Content Warning: This section of the guide contains depictions of graphic violence and death.

Chapter 16 Summary

At the Elendel railway station, Wayne inspects the new Breaknaught armored train car. Disguised as an elderly woman, he questions a guard about the train’s security, pretending to be idly interested. Though he gains important information, he eventually arouses the guard’s suspicion. Wayne creates a diversion by feigning a panic attack and firing blanks. As the guard chases him, he runs through the crowd, firing blanks to clear a path. Once out of sight, he creates a speed bubble and changes his disguise, becoming a Tekiel nobleman and berating the guard. Minutes later, he changes disguises again, becoming a guard.

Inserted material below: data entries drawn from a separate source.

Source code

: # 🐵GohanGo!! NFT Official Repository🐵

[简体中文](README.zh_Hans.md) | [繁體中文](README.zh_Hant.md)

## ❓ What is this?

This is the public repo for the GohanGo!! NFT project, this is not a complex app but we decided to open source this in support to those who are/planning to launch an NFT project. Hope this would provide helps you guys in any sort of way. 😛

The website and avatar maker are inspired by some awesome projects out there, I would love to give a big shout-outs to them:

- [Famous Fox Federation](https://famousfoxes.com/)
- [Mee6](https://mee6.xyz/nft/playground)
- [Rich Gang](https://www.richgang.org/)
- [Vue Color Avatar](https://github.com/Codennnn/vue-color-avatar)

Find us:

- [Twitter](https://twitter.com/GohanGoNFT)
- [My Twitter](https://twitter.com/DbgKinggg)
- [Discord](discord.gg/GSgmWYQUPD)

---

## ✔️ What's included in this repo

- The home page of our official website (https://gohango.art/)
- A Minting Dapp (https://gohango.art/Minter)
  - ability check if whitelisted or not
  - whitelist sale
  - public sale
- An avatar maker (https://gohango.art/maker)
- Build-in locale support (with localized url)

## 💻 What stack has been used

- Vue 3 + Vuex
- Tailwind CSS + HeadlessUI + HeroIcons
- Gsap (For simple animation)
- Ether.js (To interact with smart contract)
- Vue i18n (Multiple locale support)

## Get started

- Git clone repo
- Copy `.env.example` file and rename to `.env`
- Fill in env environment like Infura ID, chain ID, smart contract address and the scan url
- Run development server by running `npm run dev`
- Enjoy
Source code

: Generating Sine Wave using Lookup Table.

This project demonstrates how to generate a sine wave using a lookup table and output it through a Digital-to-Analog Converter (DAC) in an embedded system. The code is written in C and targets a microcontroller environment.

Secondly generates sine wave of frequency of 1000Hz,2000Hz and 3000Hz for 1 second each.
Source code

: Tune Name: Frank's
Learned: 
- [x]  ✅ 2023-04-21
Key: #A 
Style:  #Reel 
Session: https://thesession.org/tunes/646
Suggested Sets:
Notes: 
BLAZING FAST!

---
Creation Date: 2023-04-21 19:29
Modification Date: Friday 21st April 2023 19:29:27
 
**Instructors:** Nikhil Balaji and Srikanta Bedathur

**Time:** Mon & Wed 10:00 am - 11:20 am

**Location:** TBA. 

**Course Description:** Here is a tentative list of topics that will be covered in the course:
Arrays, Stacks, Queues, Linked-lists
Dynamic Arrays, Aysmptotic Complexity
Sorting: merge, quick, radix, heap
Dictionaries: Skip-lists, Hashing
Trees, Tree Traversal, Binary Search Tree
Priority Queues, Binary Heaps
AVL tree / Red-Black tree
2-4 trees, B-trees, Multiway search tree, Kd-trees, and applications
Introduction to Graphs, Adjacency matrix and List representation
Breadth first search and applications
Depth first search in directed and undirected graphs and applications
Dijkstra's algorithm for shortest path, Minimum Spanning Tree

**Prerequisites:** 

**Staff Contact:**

Soon after, Wax arrives, also disguised as a guard. Marasi signals from a rooftop, prompting Wax and Wayne to stage a fake gunfight. As planned, Wax pretends to be wounded. Wayne shoves him into the Breaknaught’s high-security vault and locks the door, convincing the guard captain they thwarted a robbery. The train departs with Wax hidden inside.

Chapter 17 Summary

That night, locked inside the Breaknaught, Wax prepares a dynamite trap. From a nearby hillside, Marasi and Wayne watch the Vanishers attack the train. The gang kills the guards with a rotary gun, then uses a massive crane on a canal barge to lift the Breaknaught car from the tracks, leaving a replica in its place.


As the barge transports the car to a dock near the Ironspine building, Miles deduces that Wax is inside. The gang lowers the Breaknaught into a subterranean workshop. Following Miles’s orders, his men attach a winch to the door of the Breaknaught to pull it free. Miles warns the men to be ready to fire at whoever is inside, instructing them to use only aluminum bullets. When the door comes free, flying into the men, Miles notices a thin string attached to it, leading back into the train car. He also sees a large amount of dynamite taped to the door. From inside the Breaknaught, Wax pulls the string taught.

Chapter 18 Summary

Wax emerges from the explosion into the workshop. He shoots several Vanishers before being pinned down by a Coinshot and a Pewterarm named Tarson. Seeing that Wax is in trouble, Wayne and Marasi intervene from a grate above. Wayne drops into the room and creates a speed bubble, giving Wax an opening to escape.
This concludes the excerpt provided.